Wow. This is clearly not okay. So what do we do?

It looks like we need separate test norms for low-SES children in English schools. The authors used a subset of the original sample (still large at 299, 28 of whom had been found to have a language disorder via multiple methods of assessment) to look into the test’s diagnostic accuracy. That cut-off score of 85? Yeah, it resulted in so many false positives (specificity of only 65%) that it wasn’t clinically useful. The researchers computed an adjusted cut-off score of 78 for this group, which has acceptable diagnostic sensitivity and specificity (85% and 80%, respectively).

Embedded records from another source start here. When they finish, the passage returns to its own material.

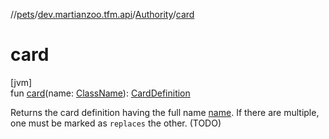 //[pets](../../../index.md)/[dev.martianzoo.tfm.api](../index.md)/[Authority](index.md)/[card](card.md)

# card

[jvm]\
fun [card](card.md)(name: [ClassName](../../dev.martianzoo.tfm.pets.ast/-class-name/index.md)): [CardDefinition](../../dev.martianzoo.tfm.data/-card-definition/index.md)

Returns the card definition having the full name [name](card.md). If there are multiple, one must be marked as `replaces` the other. (TODO)
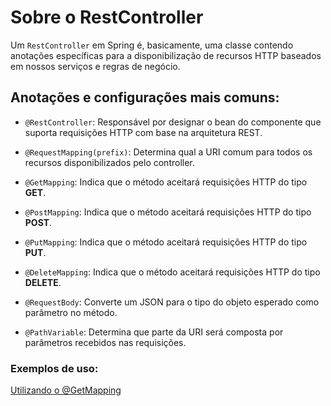 # Sobre o RestController

Um `RestController` em Spring é, basicamente, uma classe contendo anotações específicas para a disponibilização de recursos HTTP baseados em nossos serviços e regras de negócio.

## Anotações e configurações mais comuns:

- `@RestController`: Responsável por designar o bean do componente que suporta requisições HTTP com base na arquitetura REST.

- `@RequestMapping(prefix)`: Determina qual a URI comum para todos os recursos disponibilizados pelo controller.

- `@GetMapping`: Indica que o método aceitará requisições HTTP do tipo **GET**.

- `@PostMapping`: Indica que o método aceitará requisições HTTP do tipo **POST**.

- `@PutMapping`: Indica que o método aceitará requisições HTTP do tipo **PUT**.

- `@DeleteMapping`: Indica que o método aceitará requisições HTTP do tipo **DELETE**.

- `@RequestBody`: Converte um JSON para o tipo do objeto esperado como parâmetro no método.

- `@PathVariable`: Determina que parte da URI será composta por parâmetros recebidos nas requisições.

### Exemplos de uso:
[Utilizando o @GetMapping](https://github.com/jcjean/DIO-Java/blob/main/my-first-web-api/src/main/java/dio/web_api/controller/UsuarioController.java)
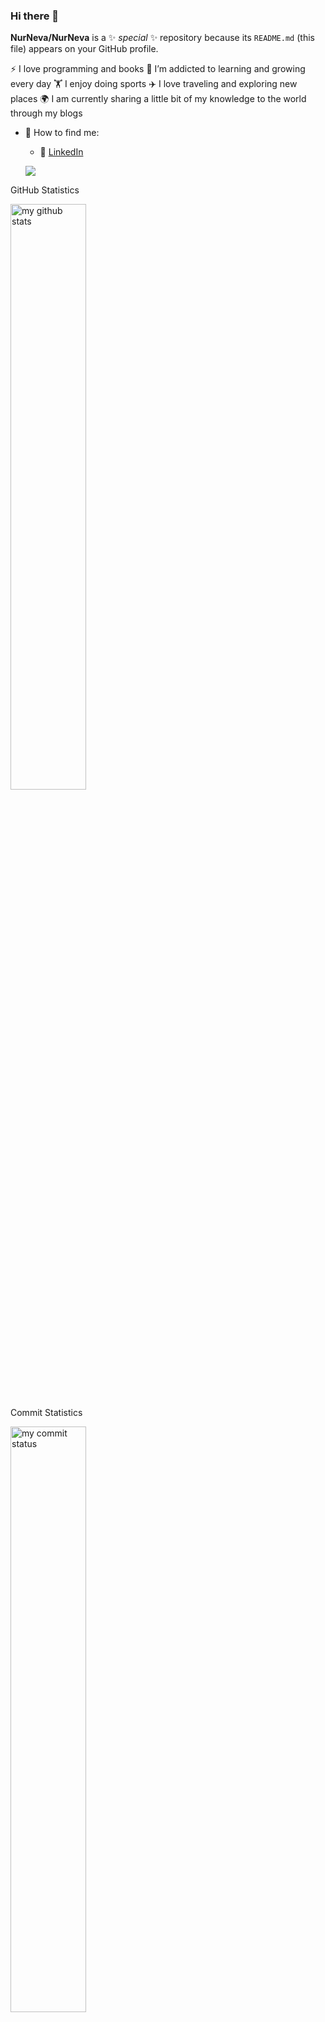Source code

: ### Hi there 👋


**NurNeva/NurNeva** is a ✨ _special_ ✨ repository because its `README.md` (this file) appears on your GitHub profile.

:zap: I love programming and books
🌱 I’m addicted to learning and growing every day
:weight_lifting: I enjoy doing sports
:airplane: I love traveling and exploring new places
:earth_africa: I am currently sharing a little bit of my knowledge to the world through my blogs
- 🌱 How to find me: 

  - :office: [LinkedIn](https://www.linkedin.com/in/neva-qa-tester/)
 
  ![](https://komarev.com/ghpvc/?username=NurNeva)
  
GitHub Statistics

<img src="https://github-readme-stats.vercel.app/api?username=NurNeva&theme=chartreuse-dark" alt="my github stats" width="49%"/>

Commit Statistics 

<img src="https://github-readme-streak-stats.herokuapp.com/?user=NurNeva&theme=chartreuse-dark" alt="my commit status" width="49%" />

Most Used Language Statistics

<img src="https://github-readme-stats.vercel.app/api/top-langs/?username=NurNeva&theme=chartreuse-dark&layout=compact" alt="languages" width="50%">


<img src="https://media.giphy.com/media/iIqmM5tTjmpOB9mpbn/giphy.gif"/>


<h2 align="center">🚀Technical Skills</h2>
<div align="center">
    <img src="https://img.shields.io/badge/React-20232A?style=for-the-badge&logo=react&logoColor=61DAFB" alt="Reactjs" />
    <img src="https://img.shields.io/badge/Next-black?style=for-the-badge&logo=next.js&logoColor=white" alt="Nextjs" />
    <img src="https://img.shields.io/badge/redux-%23593d88.svg?style=for-the-badge&logo=redux&logoColor=white" alt="Redux" />
    <img src="https://img.shields.io/badge/JavaScript-323330?style=for-the-badge&logo=javascript&logoColor=F7DF1E" alt="JavaScript" />
    <img src="https://img.shields.io/badge/typescript-%23007ACC.svg?style=for-the-badge&logo=typescript&logoColor=white" alt="TypeScript" /><br/>
    <img src="https://img.shields.io/badge/HTML5-E34F26?style=for-the-badge&logo=html5&logoColor=white" alt="HTML5" />
    <img src="https://img.shields.io/badge/CSS3-1572B6?style=for-the-badge&logo=css3&logoColor=white" alt="CSS3" />
    <img src="https://img.shields.io/badge/tailwindcss-%2338B2AC.svg?style=for-the-badge&logo=tailwind-css&logoColor=white" alt="tailwindcss" />
    <img src="https://img.shields.io/badge/MUI-%230081CB.svg?style=for-the-badge&logo=material-ui&logoColor=white" />
    <img src="https://img.shields.io/badge/Bootstrap-563D7C?style=for-the-badge&logo=bootstrap&logoColor=white" alt="Bootstrap" />
    <img src="https://img.shields.io/badge/Sass-CC6699?style=for-the-badge&logo=sass&logoColor=white" alt="Sass" /><br/>
    <img src="https://img.shields.io/badge/Visual_Studio_Code-0078D4?style=for-the-badge&logo=visual-studio-code&logoColor=white" alt="VSCode" /><br/>
    <img src="https://img.shields.io/badge/Java-ED8B00?style=for-the-badge&logo=java&logoColor=white" alt="Java" />
    <img src="https://img.shields.io/badge/Selenium-43B02A?style=for-the-badge&logo=selenium&logoColor=white" alt="Selenium" />
    <img src="https://img.shields.io/badge/TestNG-5A9C16?style=for-the-badge&logo=testng&logoColor=white" alt="TestNG" />
    <img src="https://img.shields.io/badge/Cucumber-23CE6B?style=for-the-badge&logo=cucumber&logoColor=white" alt="Cucumber" />
    <img src="https://img.shields.io/badge/JUnit-25A162?style=for-the-badge&logo=junit&logoColor=white" alt="JUnit" />
    <img src="https://img.shields.io/badge/Postman-FF6C37?style=for-the-badge&logo=postman&logoColor=white" alt="Postman" /><br/>
    <img src="https://img.shields.io/badge/GIT-E44C30?style=for-the-badge&logo=git&logoColor=white" alt="GIT" />
    <img src="https://img.shields.io/badge/Jira-0052CC?style=for-the-badge&logo=Jira&logoColor=white" alt="JIRA" />
    <img src="https://img.shields.io/badge/GitLab-FCA121?style=for-the-badge&logo=gitlab&logoColor=white" alt="GitLab" />
</div>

The big takeaway is this: Use the CELF–4S very cautiously. Understand the limitations of the normative sample used to standardize the test. If you are working with kids matching the profile of this paper’s sample (5-7 years old, low-SES/maternal education, and in English-only schools), keep that adjusted cut-off score of 78 in mind. And above all, remember that standardized testing alone is not a good way to assess young English learners.

 

Barragan, B., Castilla-Earls, A., Martinez-Nieto, L., Restrepo, M. A., & Gray, S. (2018). Performance of Low-Income Dual Language Learners Attending English-Only Schools on the Clinical Evaluation of Language Fundamentals–Fourth Edition, Spanish. Language, Speech, and Hearing Services in Schools. Advance online publication. doi: 10.1044/2017_LSHSS-17-0013.